In [1]:
%matplotlib inline

In [2]:
import os
import sys

In [3]:
print sys.version

2.7.14 (default, Feb 15 2018, 20:22:28) 
[GCC 4.2.1 Compatible Apple LLVM 9.0.0 (clang-900.0.39.2)]


In [4]:
import matplotlib.pyplot as plt
import numpy as np
import pandas as pd
import seaborn as sns

In [5]:
import xgboost as xgb
import pymatgen as mg
import datetime as dt

Pymatgen will drop Py2k support from v2019.1.1. Pls consult the documentation
at https://www.pymatgen.org for more details.
  at https://www.pymatgen.org for more details.""")


In [6]:
from xgboost import XGBRegressor
from sklearn.pipeline import Pipeline
from sklearn.decomposition import PCA
from sklearn.preprocessing import StandardScaler
from sklearn.model_selection import GridSearchCV

In [7]:
from utils import rmsle

In [8]:
from dataload import load_features

### Load data

In [9]:
DATA_DIR = './data'

In [10]:
train, test = load_features(DATA_DIR, with_ext=True, with_geo=True)

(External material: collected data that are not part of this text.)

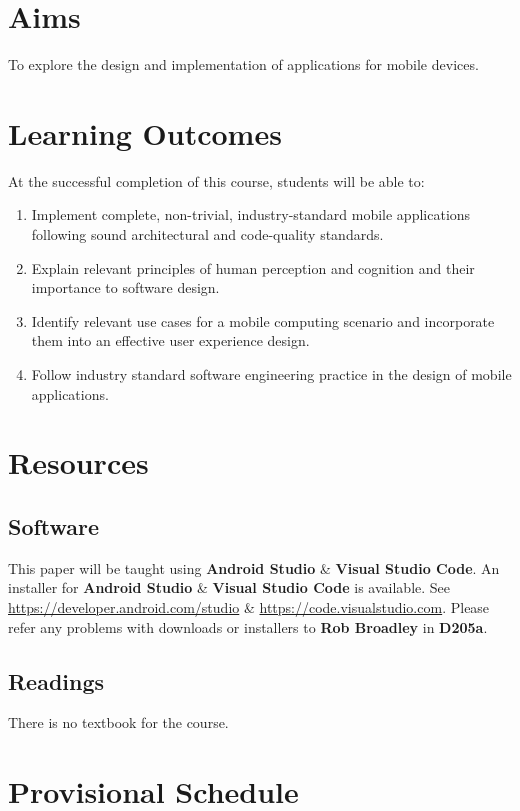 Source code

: \documentclass{article}
\begin{document}
\section*{Aims}
To explore the design and implementation of applications for mobile devices.

\section*{Learning Outcomes}
At the successful completion of this course, students will be able to: 
\begin{enumerate}
	\item Implement complete, non-trivial, industry-standard mobile applications following sound architectural and code-quality standards.
	\item Explain relevant principles of human perception and cognition and their importance to software design.
	\item Identify relevant use cases for a mobile computing scenario and incorporate them into an effective user experience design.
	\item Follow industry standard software engineering practice in the design of mobile applications.
\end{enumerate} 

\section*{Resources}

\subsection*{Software}
This paper will be taught using \textbf{Android Studio} \& \textbf{Visual Studio Code}. An installer for \textbf{Android Studio} \& \textbf{Visual Studio Code} is available. See \href{https://developer.android.com/studio}{https://developer.android.com/studio} \& \href{https://code.visualstudio.com}{https://code.visualstudio.com}. Please refer any problems with downloads or installers to \textbf{Rob Broadley} in \textbf{D205a}.

\subsection*{Readings}
There is no textbook for the course.

\section*{Provisional Schedule}
\end{document}
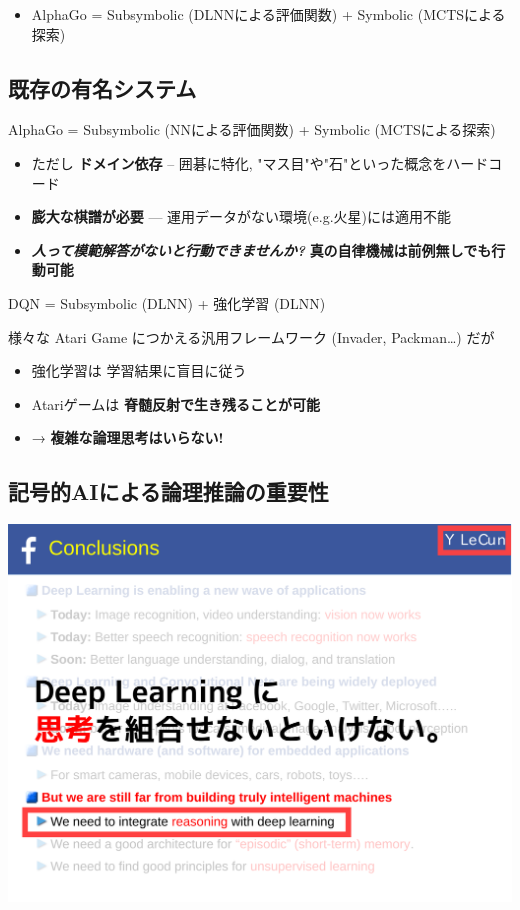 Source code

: \begin{itemize}
\item AlphaGo = Subsymbolic (DLNNによる評価関数) + Symbolic (MCTSによる探索)
\end{itemize}

\subsection{既存の有名システム}
\label{sec:orgheadline35}

AlphaGo = Subsymbolic (NNによる評価関数) + Symbolic (MCTSによる探索)
\begin{itemize}
\item ただし \textbf{ドメイン依存} -- 囲碁に特化, "マス目"や"石"といった概念をハードコード
\item \textbf{膨大な棋譜が必要} --- 運用データがない環境(e.g.火星)には適用不能
\item \textbf{\emph{人って模範解答がないと行動できませんか?}} \textbf{真の自律機械は前例無しでも行動可能}
\end{itemize}

DQN = Subsymbolic (DLNN) + 強化学習 (DLNN)

様々な Atari Game につかえる汎用フレームワーク (Invader, Packman…) だが
\begin{itemize}
\item 強化学習は 学習結果に盲目に従う
\item Atariゲームは \textbf{脊髄反射で生き残ることが可能}
\item → \textbf{複雑な論理思考はいらない!}
\end{itemize}

\subsection{記号的AIによる論理推論の重要性}
\label{sec:orgheadline36}

\includegraphics{img/lecun.png}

### Build train and test data sets

In [11]:
X_train = train.drop(['id', 'natoms', 'spacegroup',
                      'alpha', 'beta', 'gamma',
                      'ga', 'o_cnt', 'cellvol', 'o_fraction', 'avg_mass',
                      'bandgap', 'E0'], axis=1)
X_test = test.drop(['id', 'natoms', 'spacegroup',
                    'alpha', 'beta', 'gamma',
                    'ga', 'o_cnt', 'cellvol', 'o_fraction', 'avg_mass'], axis=1)

In [12]:
# Use log1p of energies to correct for skew
y_bg_train = train['bandgap']
y_e0_train = np.log1p(train['E0'])

In [13]:
# One-hot encode spacegroup_natoms
X_train = pd.concat([X_train.drop('spacegroup_natoms', axis=1),
                    pd.get_dummies(X_train['spacegroup_natoms'])], axis=1)
X_test = pd.concat([X_test.drop('spacegroup_natoms', axis=1),
                    pd.get_dummies(X_test['spacegroup_natoms'])], axis=1)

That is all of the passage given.